Ablation studies further demonstrate:
Discussion
Trade-Offs and Resource Implications
- Computational Overhead: The multi-agent approach increases model invocation frequency, with the planner's design and agent specialization driving efficiency. Optimization (smarter planner, lightweight agents) is suggested for scalable deployment.
- Model Specialization: Assigning distinct LLMs with strengths in factuality or discourse coherence further enhances composite performance beyond single-model setups.
- Robustness: MARA generalizes across underlying LLM architectures and scales to domain-specific contexts (e.g., Ubuntu Dialogue Corpus), augmenting outputs even for already powerful models.
Limitations
- The planner currently relies on unsupervised LLM induction. Performance could be further enhanced by supervised fine-tuning on agent selection/orchestration data.
- G-Eval’s limitations necessitate broader evaluation—including metrics for social bias, safety, and user engagement beyond standardized quality components.

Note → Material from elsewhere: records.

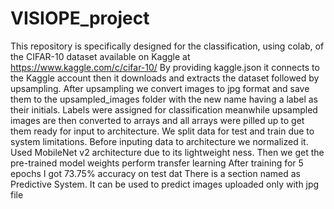 # VISIOPE_project
This repository is specifically designed for the classification, using colab, of the CIFAR-10 dataset available on Kaggle at https://www.kaggle.com/c/cifar-10/
By providing kaggle.json it connects to the Kaggle account then it downloads and extracts the dataset followed by upsampling.
After upsampling we convert images to jpg format and save them to the upsampled_images folder with the new name having a label as their initials.
Labels were assigned for classification meanwhile upsampled images are then converted to arrays and all arrays were pilled up to get them ready for input to architecture.
We split data for test and train due to system limitations.
Before inputing data to architecture we normalized it.
Used MobileNet v2 architecture due to its lightweight ness.
Then we get the pre-trained model weights perform transfer learning
After training for 5 epochs I got 73.75% accuracy on test dat
There is a section named as Predictive System. It can be used to predict images uploaded only with jpg file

Implications and Future Directions
The explicit division of revision responsibilities among specialized agents enables modular system design, yielding enhanced explainability, fine-grained control, and potential for plug-and-play incorporation of external tools (e.g., RAG). This paradigm is extensible to scenarios demanding not only factual and persona alignment but also safety, style adaptation, and domain-specific requirements. Further improvements in orchestration algorithms (planner agent) and agent specialization (fine-tuned or tool-augmented LLMs) are anticipated to drive practical deployment for real-world conversational AI systems.
Case Studies
Included qualitative analyses highlight MARA's strengths: In contrast to SPP or MADR, which may fail to recognize context, hallucinate facts, or miss alignment with user interests, MARA delivers responses that integrate precise factual details and evoke user engagement through tailored follow-up questions and personalized narrative, while maintaining strict coherence across turns.
Conclusion
Adaptive Multi-Agent Response Refinement establishes a robust framework for conversational LLMs to generate quality-controlled, contextually aware, and personalized outputs. Modular agent specialization and dynamic planning yield substantial improvements over monolithic and static multi-agent approaches. The findings strongly support the utility of MARA for systems requiring nuanced conversational quality and open avenues for scalable multi-agent orchestration, tighter integration of domain-specific modules, and research into supervised planner optimization.